I'm happy to try to clarify: I don't think that philosophers use facts differently from most non-philosophers. Rather, I think that philosophers use the word 'fact' differently from the way most non-philosophers use it. I think that most non-philosophers use it to mean more or less the same as the expressions 'true sentence', or 'true proposition', or 'true belief'. I think that most philosophers use it to mean more or less the same as the word 'situation' or the phrase 'state of affairs', i.e., a bunch of objects having properties or standing in relations. Used in this way, I don't think it makes sense to call a fact "rational" or "irrational", any more than it makes sense to call, say, the number 3 "beautiful" or to call, say, the color red "odd" (in the sense of not evenly divisible by 2).

In this sense, the sentence 'The Earth is round' is true. And the reason that it is true is that there is a fact that corresponds to it, namely, the fact consisting of the object that is the Earth having the property of being round. The sentence might be considered "rational" or "irrational", but the corresponding fact simply "obtains" or "holds".

What might it mean for that sentence to be "rational"? I don't think that there's a standardly accepted definition of "rational" in this sense, but here's one plausible possibility: A sentence is rational if it coheres with other true (or believed) sentences, and it is irrational otherwise.
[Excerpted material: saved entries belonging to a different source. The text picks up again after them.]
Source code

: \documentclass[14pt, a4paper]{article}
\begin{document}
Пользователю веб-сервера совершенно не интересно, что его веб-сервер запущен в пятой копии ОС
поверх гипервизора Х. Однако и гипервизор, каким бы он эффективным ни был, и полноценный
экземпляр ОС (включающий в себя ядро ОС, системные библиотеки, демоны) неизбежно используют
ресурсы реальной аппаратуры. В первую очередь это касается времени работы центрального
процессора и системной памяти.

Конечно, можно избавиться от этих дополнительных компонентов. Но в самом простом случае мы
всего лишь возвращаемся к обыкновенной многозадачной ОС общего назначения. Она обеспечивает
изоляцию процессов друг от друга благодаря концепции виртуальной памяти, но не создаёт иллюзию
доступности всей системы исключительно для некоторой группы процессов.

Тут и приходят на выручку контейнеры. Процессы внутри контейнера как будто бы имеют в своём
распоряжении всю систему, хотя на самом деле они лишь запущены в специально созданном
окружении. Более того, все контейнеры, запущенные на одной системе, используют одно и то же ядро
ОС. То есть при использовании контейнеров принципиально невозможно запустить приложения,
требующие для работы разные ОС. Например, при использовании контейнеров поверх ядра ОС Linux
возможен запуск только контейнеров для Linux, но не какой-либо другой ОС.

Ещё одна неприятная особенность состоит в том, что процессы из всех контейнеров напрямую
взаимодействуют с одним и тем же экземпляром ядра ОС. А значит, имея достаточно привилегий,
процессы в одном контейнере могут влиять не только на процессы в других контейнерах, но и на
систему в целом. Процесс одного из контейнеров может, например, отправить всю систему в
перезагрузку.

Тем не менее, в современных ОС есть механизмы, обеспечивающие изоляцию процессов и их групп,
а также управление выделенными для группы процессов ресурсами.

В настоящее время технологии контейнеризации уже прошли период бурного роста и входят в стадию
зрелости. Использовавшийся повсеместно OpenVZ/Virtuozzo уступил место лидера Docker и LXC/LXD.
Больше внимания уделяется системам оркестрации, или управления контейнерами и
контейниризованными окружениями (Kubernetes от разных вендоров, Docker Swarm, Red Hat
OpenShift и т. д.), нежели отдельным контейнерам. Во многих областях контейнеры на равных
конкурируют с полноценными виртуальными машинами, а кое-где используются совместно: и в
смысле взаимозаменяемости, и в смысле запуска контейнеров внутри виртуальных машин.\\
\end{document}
So, given the usually accepted claims of science, the sentence 'The Earth is flat' -- or, better, the belief that the Earth is flat -- might be considered irrational.

The sentence 'We all die' is true. That we all die is a fact. The sentence is not simultaneously a fact. Rather, there is a fact that corresponds to that sentence.
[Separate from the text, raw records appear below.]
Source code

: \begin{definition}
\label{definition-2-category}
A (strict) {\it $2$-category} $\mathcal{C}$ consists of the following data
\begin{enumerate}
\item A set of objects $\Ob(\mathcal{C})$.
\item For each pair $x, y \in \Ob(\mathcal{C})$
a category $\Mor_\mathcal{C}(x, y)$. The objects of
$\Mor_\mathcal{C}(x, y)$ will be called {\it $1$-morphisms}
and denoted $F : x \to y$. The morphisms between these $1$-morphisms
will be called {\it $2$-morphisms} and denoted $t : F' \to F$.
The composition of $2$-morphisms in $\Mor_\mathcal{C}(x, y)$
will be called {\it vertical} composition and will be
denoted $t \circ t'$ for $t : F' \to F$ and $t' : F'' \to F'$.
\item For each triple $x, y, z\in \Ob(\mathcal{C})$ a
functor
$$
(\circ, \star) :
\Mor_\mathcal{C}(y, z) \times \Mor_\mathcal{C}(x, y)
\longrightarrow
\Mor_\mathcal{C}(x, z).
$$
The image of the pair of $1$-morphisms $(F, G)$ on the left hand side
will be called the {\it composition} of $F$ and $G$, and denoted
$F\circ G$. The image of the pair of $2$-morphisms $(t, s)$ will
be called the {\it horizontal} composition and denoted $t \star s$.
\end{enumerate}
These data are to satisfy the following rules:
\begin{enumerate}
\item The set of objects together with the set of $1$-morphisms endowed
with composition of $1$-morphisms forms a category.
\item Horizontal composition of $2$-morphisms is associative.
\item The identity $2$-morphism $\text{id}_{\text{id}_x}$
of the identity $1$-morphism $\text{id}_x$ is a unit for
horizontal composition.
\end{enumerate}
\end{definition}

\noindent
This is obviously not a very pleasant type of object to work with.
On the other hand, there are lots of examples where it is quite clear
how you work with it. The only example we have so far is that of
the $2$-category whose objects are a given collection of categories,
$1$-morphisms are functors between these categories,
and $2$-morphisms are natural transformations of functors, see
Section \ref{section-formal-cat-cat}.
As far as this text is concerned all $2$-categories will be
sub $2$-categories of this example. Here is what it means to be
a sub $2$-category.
You say that you don't see how a fact can be anything but a sentence. I agree that in the usual non-philosopher's use of the word 'fact', it is usually used in the same way that the word 'sentence' is. But my understanding of the original question and Allen Stairs's original reply was that there was a confusion about how philosophers use the word. If you think that we use it in a strange way, so be it, but there is a distinction to be made between sentences and situations (or whatever you want to call them), and reserving the word 'fact' for the latter is the way some philosophers speak when they're wearing their professional philosopher's hats.

I do agree that the way the world is is one big fact and that the way your room is right now is a smaller fact (which is part of the bigger one). But as I said above, I don't see how such things can be "rational" or "irrational".
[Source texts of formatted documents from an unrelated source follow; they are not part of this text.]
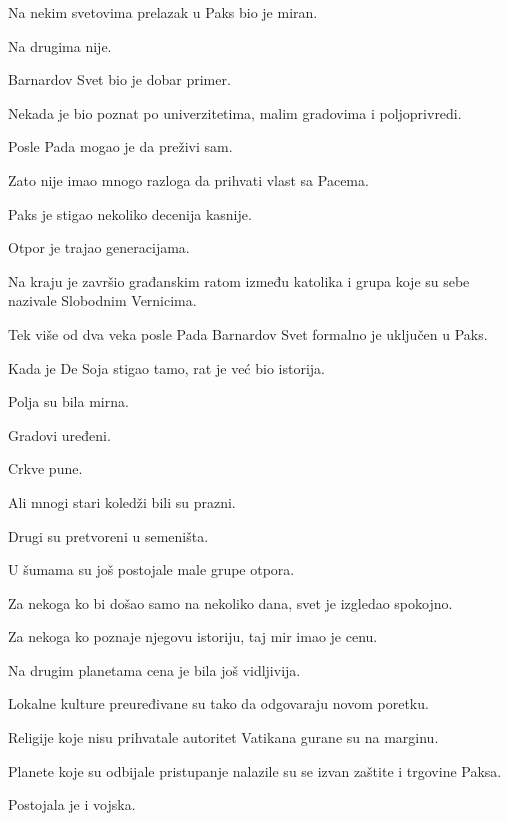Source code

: \bigskip

Na nekim svetovima prelazak u Paks bio je miran.

Na drugima nije.

\bigskip

Barnardov Svet bio je dobar primer.

Nekada je bio poznat po univerzitetima, malim gradovima i poljoprivredi.

Posle Pada mogao je da preživi sam.

Zato nije imao mnogo razloga da prihvati vlast sa Pacema.

\bigskip

Paks je stigao nekoliko decenija kasnije.

Otpor je trajao generacijama.

Na kraju je završio građanskim ratom između katolika i grupa koje su sebe nazivale Slobodnim Vernicima.

Tek više od dva veka posle Pada Barnardov Svet formalno je uključen u Paks.

\bigskip

Kada je De Soja stigao tamo, rat je već bio istorija.

Polja su bila mirna.

Gradovi uređeni.

Crkve pune.

\bigskip

Ali mnogi stari koledži bili su prazni.

Drugi su pretvoreni u semeništa.

U šumama su još postojale male grupe otpora.

\bigskip

Za nekoga ko bi došao samo na nekoliko dana, svet je izgledao spokojno.

Za nekoga ko poznaje njegovu istoriju, taj mir imao je cenu.

\bigskip

Na drugim planetama cena je bila još vidljivija.

Lokalne kulture preuređivane su tako da odgovaraju novom poretku.

Religije koje nisu prihvatale autoritet Vatikana gurane su na marginu.

Planete koje su odbijale pristupanje nalazile su se izvan zaštite i trgovine Paksa.

\bigskip

Postojala je i vojska.

\bigskip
How are you using the word "irrational" to apply to situations? Do you mean that the situation doesn't "cohere" with other situations? But what would that mean? A person's actions might be irrational, I suppose. But an action isn't a fact.

I'm not quite sure what dictionary.com's "agreeable to reason" means, but if it means something like what I suggested above, namely, cohering with other true sentences, then it can't apply to facts considered as situations. (By the way, "agreeable to reason" doesn't mean that a reasonable person likes it or finds it "agreeable". A person could like a fact, but that's not what's meant in that definition.)